To do.
In the listing below, locate the line that contains "Panel B classifies" and the line that contains "comments; for regular". Restate word for word those two lines and every line between them, and nothing else.
= = = = = = =
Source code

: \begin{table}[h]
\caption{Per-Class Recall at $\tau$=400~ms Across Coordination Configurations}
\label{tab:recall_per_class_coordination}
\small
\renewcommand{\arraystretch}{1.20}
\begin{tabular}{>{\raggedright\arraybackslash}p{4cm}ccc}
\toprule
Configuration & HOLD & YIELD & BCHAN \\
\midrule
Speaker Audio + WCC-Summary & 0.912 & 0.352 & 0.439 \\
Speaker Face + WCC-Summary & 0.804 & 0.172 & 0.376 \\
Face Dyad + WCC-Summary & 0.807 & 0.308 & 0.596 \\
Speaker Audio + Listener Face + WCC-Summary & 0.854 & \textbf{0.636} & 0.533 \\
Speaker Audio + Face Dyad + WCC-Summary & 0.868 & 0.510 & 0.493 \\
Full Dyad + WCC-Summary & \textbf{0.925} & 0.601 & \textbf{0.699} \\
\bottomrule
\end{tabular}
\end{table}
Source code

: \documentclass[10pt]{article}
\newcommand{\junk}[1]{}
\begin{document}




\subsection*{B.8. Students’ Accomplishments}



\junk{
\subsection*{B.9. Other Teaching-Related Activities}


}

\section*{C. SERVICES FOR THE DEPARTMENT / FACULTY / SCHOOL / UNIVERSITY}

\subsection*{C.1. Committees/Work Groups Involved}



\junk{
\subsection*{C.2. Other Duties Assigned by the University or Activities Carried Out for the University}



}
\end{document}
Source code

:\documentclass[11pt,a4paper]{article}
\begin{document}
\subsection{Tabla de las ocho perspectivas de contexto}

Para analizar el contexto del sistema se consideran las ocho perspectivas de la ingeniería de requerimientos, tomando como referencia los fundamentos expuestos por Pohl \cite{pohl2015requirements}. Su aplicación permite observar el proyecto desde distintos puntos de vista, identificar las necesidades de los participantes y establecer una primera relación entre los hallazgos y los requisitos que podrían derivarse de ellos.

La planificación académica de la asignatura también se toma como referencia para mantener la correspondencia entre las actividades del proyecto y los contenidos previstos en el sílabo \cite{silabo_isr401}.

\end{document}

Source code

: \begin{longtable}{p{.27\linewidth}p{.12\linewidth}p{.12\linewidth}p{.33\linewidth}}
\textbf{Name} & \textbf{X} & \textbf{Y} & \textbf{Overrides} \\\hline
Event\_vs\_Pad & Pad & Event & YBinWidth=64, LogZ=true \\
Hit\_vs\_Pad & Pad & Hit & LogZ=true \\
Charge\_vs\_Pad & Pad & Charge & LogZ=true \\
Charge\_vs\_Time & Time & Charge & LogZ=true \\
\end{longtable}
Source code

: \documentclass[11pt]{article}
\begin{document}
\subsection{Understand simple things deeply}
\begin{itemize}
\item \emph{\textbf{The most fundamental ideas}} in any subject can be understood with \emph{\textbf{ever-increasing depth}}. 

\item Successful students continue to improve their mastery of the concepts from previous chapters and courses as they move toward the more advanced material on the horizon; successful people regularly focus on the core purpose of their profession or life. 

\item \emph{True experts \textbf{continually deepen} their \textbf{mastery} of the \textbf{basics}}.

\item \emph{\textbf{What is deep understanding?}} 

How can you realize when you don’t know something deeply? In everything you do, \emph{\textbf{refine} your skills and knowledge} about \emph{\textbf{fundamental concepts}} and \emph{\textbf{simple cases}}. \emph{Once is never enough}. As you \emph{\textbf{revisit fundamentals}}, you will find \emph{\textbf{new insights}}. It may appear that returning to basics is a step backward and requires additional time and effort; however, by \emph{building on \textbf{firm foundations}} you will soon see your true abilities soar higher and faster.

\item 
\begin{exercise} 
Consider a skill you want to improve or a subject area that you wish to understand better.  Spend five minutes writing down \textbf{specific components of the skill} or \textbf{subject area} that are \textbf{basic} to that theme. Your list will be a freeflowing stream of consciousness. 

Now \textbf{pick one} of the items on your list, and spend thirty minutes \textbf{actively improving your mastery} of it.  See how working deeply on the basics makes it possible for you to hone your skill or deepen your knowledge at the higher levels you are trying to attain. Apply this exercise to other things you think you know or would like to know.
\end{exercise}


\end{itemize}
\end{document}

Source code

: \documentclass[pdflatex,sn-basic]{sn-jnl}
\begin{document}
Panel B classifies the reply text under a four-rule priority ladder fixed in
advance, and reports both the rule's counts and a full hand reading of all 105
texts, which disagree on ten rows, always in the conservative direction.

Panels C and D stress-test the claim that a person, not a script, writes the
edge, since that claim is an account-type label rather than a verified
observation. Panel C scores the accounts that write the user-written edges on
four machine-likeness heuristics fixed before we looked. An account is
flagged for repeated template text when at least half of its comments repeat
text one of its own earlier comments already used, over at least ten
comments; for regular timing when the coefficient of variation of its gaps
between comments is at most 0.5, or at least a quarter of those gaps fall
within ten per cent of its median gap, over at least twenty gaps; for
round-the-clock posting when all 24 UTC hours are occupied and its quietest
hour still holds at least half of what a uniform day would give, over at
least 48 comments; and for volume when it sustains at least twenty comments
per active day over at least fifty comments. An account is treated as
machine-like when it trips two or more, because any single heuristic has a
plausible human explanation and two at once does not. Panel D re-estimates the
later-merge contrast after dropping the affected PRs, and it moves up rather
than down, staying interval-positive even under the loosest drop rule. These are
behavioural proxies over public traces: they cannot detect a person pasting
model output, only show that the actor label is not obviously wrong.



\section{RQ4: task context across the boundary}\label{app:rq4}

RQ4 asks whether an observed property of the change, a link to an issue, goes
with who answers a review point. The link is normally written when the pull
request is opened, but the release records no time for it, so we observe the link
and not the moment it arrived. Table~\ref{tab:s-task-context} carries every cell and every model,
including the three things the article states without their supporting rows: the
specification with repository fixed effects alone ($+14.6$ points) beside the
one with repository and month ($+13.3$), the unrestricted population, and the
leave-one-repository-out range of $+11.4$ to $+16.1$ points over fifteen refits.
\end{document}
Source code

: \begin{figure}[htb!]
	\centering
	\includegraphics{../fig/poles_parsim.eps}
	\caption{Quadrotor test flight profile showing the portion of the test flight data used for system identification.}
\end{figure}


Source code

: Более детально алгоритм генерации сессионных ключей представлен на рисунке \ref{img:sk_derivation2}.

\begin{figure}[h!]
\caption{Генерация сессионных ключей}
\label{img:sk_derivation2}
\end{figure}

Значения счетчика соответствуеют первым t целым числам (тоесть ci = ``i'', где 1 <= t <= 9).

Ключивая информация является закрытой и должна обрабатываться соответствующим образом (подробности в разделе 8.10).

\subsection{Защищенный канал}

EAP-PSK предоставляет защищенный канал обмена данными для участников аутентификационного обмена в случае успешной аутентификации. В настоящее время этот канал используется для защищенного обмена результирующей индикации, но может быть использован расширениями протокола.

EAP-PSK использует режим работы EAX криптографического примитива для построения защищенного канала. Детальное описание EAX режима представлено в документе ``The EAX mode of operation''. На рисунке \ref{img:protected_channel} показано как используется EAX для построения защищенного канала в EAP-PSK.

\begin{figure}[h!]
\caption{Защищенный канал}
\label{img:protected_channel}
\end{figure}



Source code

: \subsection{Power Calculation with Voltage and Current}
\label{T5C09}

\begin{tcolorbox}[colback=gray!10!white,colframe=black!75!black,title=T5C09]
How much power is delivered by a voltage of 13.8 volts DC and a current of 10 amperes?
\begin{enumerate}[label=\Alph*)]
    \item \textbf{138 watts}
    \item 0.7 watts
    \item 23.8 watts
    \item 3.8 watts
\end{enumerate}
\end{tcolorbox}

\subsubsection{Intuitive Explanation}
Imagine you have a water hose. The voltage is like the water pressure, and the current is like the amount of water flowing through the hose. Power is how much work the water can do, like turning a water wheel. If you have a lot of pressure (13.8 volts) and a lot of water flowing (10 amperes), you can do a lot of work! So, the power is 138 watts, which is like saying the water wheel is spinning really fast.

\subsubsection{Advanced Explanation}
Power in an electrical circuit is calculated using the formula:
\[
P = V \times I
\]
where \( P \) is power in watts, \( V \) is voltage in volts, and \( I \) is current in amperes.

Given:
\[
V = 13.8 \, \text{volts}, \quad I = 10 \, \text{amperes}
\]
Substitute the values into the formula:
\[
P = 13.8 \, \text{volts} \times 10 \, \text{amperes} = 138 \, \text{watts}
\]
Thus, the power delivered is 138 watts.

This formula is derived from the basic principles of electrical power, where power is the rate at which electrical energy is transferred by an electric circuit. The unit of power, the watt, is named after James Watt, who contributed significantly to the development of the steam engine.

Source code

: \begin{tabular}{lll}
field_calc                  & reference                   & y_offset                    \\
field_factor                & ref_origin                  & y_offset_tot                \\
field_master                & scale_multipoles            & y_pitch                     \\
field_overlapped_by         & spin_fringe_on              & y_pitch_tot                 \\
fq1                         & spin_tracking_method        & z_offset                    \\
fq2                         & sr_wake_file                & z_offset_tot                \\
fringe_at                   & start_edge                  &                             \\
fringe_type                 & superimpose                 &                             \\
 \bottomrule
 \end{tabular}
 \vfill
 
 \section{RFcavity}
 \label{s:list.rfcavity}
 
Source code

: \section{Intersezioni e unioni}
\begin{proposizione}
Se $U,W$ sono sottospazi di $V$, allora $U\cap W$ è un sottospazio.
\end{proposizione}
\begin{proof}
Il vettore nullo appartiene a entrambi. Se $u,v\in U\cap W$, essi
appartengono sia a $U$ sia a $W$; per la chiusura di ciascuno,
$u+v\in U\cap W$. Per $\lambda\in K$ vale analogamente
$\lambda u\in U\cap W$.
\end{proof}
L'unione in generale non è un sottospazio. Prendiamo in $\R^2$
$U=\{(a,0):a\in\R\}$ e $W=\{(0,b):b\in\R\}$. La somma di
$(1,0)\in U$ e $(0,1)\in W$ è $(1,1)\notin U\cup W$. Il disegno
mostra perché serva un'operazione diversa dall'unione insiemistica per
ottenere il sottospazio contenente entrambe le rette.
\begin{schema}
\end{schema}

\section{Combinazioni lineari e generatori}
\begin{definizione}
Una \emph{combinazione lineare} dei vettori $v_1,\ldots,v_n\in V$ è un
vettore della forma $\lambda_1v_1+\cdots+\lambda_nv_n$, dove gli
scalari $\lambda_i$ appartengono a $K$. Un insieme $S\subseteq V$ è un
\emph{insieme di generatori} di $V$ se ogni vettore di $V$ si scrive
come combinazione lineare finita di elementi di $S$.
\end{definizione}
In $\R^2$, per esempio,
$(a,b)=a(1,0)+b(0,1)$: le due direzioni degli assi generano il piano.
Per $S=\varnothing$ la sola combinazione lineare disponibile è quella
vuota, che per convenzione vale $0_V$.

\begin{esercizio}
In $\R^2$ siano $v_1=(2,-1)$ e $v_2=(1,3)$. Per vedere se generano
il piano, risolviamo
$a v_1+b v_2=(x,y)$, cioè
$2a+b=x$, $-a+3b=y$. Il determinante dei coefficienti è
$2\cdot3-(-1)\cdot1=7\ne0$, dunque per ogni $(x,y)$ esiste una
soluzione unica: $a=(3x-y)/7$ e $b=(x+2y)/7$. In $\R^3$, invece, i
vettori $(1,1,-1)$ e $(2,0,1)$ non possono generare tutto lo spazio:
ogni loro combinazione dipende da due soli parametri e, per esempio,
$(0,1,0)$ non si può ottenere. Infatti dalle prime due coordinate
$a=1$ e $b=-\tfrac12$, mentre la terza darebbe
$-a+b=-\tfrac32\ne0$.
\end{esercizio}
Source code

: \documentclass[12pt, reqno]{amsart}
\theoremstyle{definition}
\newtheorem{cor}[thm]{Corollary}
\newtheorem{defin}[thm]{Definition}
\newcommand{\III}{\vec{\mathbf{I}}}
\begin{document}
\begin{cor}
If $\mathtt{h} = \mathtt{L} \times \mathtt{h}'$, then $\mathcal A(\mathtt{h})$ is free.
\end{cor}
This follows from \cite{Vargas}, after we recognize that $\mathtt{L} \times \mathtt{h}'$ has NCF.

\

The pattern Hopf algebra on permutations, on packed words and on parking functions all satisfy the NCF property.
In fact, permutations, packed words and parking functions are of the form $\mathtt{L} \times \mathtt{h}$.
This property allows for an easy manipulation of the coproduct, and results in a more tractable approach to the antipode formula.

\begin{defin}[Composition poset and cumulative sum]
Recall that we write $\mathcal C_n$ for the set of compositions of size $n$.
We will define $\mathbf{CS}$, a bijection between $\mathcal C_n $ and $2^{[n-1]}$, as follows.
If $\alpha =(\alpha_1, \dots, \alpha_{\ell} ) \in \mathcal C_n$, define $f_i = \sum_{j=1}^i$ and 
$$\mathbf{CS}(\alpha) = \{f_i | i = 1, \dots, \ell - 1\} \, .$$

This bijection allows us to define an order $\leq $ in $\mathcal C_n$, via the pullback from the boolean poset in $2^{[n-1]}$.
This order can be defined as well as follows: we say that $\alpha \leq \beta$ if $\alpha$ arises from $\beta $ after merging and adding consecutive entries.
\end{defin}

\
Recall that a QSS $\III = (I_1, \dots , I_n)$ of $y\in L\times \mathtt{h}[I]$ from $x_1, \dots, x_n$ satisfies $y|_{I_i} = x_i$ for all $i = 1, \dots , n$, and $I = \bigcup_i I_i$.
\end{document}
= = = = = = =
Exercise output.
Panel B classifies the reply text under a four-rule priority ladder fixed in
advance, and reports both the rule's counts and a full hand reading of all 105
texts, which disagree on ten rows, always in the conservative direction.

Panels C and D stress-test the claim that a person, not a script, writes the
edge, since that claim is an account-type label rather than a verified
observation. Panel C scores the accounts that write the user-written edges on
four machine-likeness heuristics fixed before we looked. An account is
flagged for repeated template text when at least half of its comments repeat
text one of its own earlier comments already used, over at least ten
comments; for regular timing when the coefficient of variation of its gaps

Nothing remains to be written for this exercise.